[Records from a data collection]
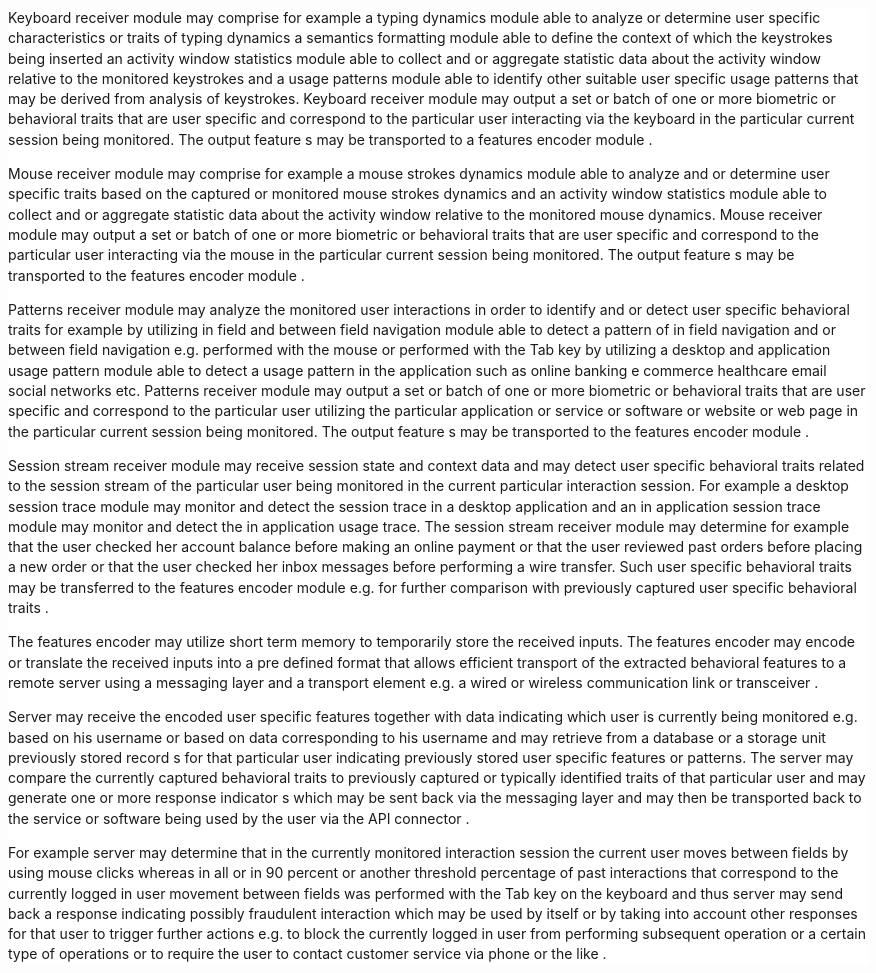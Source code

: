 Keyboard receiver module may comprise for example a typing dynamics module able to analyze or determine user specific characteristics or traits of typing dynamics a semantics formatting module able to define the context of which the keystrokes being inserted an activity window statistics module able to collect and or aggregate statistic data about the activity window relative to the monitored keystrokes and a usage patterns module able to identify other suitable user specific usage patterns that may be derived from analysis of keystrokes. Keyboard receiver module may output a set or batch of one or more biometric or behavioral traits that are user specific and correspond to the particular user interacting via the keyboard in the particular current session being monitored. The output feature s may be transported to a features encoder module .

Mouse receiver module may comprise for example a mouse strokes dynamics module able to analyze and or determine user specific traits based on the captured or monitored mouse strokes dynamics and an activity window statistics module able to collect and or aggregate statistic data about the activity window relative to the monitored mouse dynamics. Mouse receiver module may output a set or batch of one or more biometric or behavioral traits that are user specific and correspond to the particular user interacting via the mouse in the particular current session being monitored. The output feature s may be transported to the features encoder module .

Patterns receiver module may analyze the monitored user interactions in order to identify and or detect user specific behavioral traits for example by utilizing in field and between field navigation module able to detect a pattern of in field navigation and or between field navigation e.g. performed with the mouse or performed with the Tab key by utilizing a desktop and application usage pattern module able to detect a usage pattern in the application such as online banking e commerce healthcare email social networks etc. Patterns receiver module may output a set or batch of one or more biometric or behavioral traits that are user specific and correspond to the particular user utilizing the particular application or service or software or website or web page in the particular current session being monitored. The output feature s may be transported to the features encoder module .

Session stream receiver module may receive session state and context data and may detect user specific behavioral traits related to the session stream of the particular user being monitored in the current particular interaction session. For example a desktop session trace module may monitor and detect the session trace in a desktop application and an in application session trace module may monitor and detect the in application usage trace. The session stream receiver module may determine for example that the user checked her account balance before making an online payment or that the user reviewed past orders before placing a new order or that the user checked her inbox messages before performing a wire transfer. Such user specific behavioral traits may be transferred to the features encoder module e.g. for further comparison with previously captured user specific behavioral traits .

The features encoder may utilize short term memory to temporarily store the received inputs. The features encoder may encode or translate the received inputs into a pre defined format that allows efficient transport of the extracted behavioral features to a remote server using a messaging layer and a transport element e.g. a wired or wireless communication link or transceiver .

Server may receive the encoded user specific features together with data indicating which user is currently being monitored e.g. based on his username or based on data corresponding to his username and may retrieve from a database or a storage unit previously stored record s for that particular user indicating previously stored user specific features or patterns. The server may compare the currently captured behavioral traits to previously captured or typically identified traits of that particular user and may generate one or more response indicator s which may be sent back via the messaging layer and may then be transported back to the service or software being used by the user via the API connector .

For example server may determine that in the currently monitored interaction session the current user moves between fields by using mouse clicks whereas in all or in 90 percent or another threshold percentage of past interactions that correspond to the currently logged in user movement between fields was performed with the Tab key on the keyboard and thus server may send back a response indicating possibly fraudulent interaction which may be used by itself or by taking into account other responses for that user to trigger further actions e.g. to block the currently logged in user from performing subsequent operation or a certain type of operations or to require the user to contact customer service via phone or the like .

> _AIM OF THE TASK_
If a line above contains the word "server", list it.

> _SOLUTION_
The features encoder may utilize short term memory to temporarily store the received inputs. The features encoder may encode or translate the received inputs into a pre defined format that allows efficient transport of the extracted behavioral features to a remote server using a messaging layer and a transport element e.g. a wired or wireless communication link or transceiver .
Server may receive the encoded user specific features together with data indicating which user is currently being monitored e.g. based on his username or based on data corresponding to his username and may retrieve from a database or a storage unit previously stored record s for that particular user indicating previously stored user specific features or patterns. The server may compare the currently captured behavioral traits to previously captured or typically identified traits of that particular user and may generate one or more response indicator s which may be sent back via the messaging layer and may then be transported back to the service or software being used by the user via the API connector .
For example server may determine that in the currently monitored interaction session the current user moves between fields by using mouse clicks whereas in all or in 90 percent or another threshold percentage of past interactions that correspond to the currently logged in user movement between fields was performed with the Tab key on the keyboard and thus server may send back a response indicating possibly fraudulent interaction which may be used by itself or by taking into account other responses for that user to trigger further actions e.g. to block the currently logged in user from performing subsequent operation or a certain type of operations or to require the user to contact customer service via phone or the like .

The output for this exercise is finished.